He remains adamant he was just a scapegoat and that the practice is widespread. "Match-fixing has always existed in football," Put says. "If you look at cycling, at Lance Armstrong, it's always him who is pointed at but everybody was taking drugs. It's not that I've been doing match-fixing, not at all, but it has been declared in the media like this. I also played football and I saw a lot of things. I don't think you can change it. It's unfortunate but I think in every sport you have to face those things. That is reality but what can you do about that?"
The Armstrong defence is unlikely to win Put much sympathy and it is not entirely clear whether he considers himself innocent of the charges or whether he simply regards it as unfair that he was punished when so many others who are allegedly guilty have not been.
"I accepted the ban because Fifa said I could work, so I didn't make any trouble in Belgium," he says.
Does he, then, view himself as a scapegoat? "Yes," the 56-year-old says. "It's the same like Lance Armstrong. It's the same. Everybody is pointing at Lance but without this he is the biggest champion. I don't think this is right. You have to see what's going on in football. There are a lot of big international players who are involved in match-fixing. I think it was worse in the past and these teams have survived."
What is known is that Lierse twice unexpectedly fielded reserve teams in Belgian top-flight league matches in 2005, seemingly as part of a match-fixing ring allegedly organised by the Chinese businessman Ye Zheyun.

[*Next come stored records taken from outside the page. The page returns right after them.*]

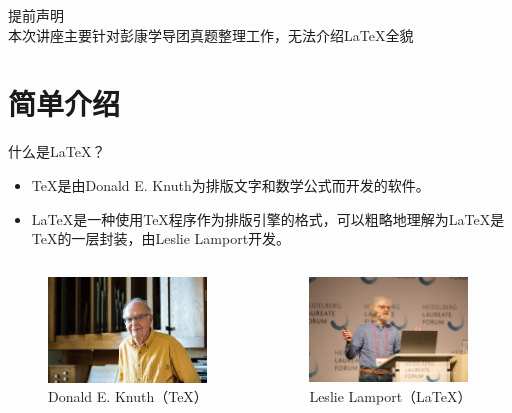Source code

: \begin{frame}[standout]
  \huge 提前声明 \\[1ex]
  \footnotesize 本次讲座主要针对彭康学导团真题整理工作，无法介绍\LaTeX{}全貌
\end{frame}

\section{简单介绍}

\begin{frame}{什么是\LaTeX ？}
  \begin{itemize}
    \item \TeX 是由Donald E. Knuth为排版文字和数学公式而开发的软件。
    \item \LaTeX 是一种使用\TeX 程序作为排版引擎的格式，可以粗略地理解为\LaTeX 是\TeX 的一层封装，由Leslie Lamport开发。
  \end{itemize}
  \begin{columns}
    \begin{column}{0.45\textwidth}
      \begin{figure}
        \centering
        \includegraphics[height=2.8cm]{figures/Knuth-vivian20181019E.jpg}
        \caption{Donald E. Knuth（\TeX）}
      \end{figure}
    \end{column}
    \begin{column}{0.45\textwidth}
      \begin{figure}
        \centering
        \includegraphics[height=2.8cm]{figures/lamport-2018.jpg}
        \caption{Leslie Lamport（\LaTeX）}
      \end{figure}
    \end{column}
  \end{columns}
\end{frame}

An international arrest warrant was issued against Ye in 2006 but he returned to China and denies all charges.
Lierse were the only club sanctioned and Put the only individual. Forty people, including Put, have been charged and face a criminal trial but that is unlikely to come to court for at least another two years.

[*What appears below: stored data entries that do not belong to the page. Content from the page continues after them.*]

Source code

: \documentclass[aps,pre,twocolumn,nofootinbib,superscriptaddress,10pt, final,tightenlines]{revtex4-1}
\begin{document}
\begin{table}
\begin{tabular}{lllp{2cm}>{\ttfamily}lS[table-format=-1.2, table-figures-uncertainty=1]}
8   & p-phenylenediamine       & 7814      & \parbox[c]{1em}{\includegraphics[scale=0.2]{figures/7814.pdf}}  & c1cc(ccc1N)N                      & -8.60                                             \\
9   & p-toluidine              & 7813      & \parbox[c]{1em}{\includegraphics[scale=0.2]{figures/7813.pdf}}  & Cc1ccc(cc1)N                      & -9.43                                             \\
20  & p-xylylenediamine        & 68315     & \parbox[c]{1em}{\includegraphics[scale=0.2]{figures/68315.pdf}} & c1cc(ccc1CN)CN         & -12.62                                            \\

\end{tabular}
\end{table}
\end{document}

"The suspension was a decision of the federation," Put says. "You always have to make an example for the whole world. We were all surprised because they took only one.
"You know there are more than 40 people. The whole of Belgian football was sick at that time. I was threatened by the mafia. My child was not safe. They threatened me with weapons and things like that. It's not nice to talk about these things but this is the reality."
So is he saying he was forced to fix games? "I was forced but 'fixing games' are big words," he says. "The team at that moment had nothing. It was in a very bad condition. There was no hope, no money, nothing.
"They made up a crazy story about match-fixing but other teams did the same. You have to see a lot of things and how it came about. It was not by our will. I am not a manager – just a coach.
"This is not a decision of a coach and a player. It is a whole team. If you want to fix a game you don't need 12 players. If you want to fix a game you can do it with one. That's what I don't understand – people didn't speak of the reality."
As the scandal broke, Put left Belgium and became the coach of Gambia, where he had significant success, taking them to a record high of 65 in the Fifa rankings. His achievements with Burkina Faso are even greater.
Apart from 1998 when they hosted the tournament, the Stallions had never progressed beyond the group stage of the Africa Cup of Nations but on Wednesday they face Ghana in the semi-finals, having gone 367 minutes in the tournament without conceding a goal.
Put regards their progress as some kind of redemption. "I have been working very hard," he says. "It was a very hard time for me and my family and my friends.
"If they point at you and you are the only one, it is hard. I've been fighting, fighting, working, working, day and night, and at least I now I have satisfaction."
He knows the route back to Belgium is probably closed forever, but Put dreams of better things. "My challenge," he says, "is to go to a big country with a big team and prove myself." What he has done with Burkina Faso will not clear his name but it may help people forget his past.